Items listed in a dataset
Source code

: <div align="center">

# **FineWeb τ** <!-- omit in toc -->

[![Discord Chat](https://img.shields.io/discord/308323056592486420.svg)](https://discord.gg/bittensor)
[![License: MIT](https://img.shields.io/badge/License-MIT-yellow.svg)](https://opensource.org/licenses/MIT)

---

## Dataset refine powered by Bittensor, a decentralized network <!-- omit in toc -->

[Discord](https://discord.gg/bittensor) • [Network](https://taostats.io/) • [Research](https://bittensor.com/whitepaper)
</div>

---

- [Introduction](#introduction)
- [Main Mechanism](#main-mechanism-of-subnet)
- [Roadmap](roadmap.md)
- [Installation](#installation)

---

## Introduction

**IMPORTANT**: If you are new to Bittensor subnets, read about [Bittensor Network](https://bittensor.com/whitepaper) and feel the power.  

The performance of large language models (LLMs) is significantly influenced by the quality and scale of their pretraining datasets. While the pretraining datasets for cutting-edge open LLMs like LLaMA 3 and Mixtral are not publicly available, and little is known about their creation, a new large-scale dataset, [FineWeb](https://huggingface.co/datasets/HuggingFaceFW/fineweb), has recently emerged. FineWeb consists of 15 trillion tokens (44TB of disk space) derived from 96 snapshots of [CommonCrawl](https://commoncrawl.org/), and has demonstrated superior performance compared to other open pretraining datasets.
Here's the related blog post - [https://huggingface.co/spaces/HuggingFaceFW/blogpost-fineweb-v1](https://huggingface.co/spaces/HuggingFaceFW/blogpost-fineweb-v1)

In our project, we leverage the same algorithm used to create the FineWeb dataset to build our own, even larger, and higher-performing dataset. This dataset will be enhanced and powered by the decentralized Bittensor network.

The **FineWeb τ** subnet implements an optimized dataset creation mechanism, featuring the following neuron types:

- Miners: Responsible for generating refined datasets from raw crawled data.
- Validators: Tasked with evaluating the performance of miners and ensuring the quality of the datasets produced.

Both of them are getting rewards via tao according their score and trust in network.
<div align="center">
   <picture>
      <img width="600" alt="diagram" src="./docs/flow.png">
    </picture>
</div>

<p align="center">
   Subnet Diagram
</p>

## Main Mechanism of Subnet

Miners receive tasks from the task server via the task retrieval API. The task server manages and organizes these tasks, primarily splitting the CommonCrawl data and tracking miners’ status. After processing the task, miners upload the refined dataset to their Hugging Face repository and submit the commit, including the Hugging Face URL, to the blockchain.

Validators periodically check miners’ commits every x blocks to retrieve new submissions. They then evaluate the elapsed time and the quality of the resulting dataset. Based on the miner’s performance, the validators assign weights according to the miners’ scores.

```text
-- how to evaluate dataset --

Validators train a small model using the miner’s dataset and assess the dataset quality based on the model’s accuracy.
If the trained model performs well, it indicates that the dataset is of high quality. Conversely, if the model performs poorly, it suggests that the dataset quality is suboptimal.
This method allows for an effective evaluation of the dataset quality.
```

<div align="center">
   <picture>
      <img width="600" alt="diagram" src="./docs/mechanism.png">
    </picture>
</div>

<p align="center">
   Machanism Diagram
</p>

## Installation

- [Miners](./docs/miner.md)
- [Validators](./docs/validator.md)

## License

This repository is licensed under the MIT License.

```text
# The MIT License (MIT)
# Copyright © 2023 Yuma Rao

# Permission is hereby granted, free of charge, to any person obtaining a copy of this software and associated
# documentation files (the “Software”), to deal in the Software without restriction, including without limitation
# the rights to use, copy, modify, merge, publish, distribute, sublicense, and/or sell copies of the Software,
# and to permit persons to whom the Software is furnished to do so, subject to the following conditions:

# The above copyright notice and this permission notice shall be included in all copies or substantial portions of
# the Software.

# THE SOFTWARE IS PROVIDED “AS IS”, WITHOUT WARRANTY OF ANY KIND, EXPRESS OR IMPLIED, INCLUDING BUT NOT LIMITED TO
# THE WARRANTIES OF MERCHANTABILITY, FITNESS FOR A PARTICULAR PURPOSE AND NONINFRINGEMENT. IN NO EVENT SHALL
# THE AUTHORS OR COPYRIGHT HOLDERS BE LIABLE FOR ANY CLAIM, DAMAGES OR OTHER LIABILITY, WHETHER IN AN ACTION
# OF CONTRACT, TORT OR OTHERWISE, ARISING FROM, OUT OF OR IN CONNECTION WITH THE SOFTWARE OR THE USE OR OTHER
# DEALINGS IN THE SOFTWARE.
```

§ Your objective:
The response must contain each line above that holds the string "refined".

§ Worked solution:
- Miners: Responsible for generating refined datasets from raw crawled data.
Miners receive tasks from the task server via the task retrieval API. The task server manages and organizes these tasks, primarily splitting the CommonCrawl data and tracking miners’ status. After processing the task, miners upload the refined dataset to their Hugging Face repository and submit the commit, including the Hugging Face URL, to the blockchain.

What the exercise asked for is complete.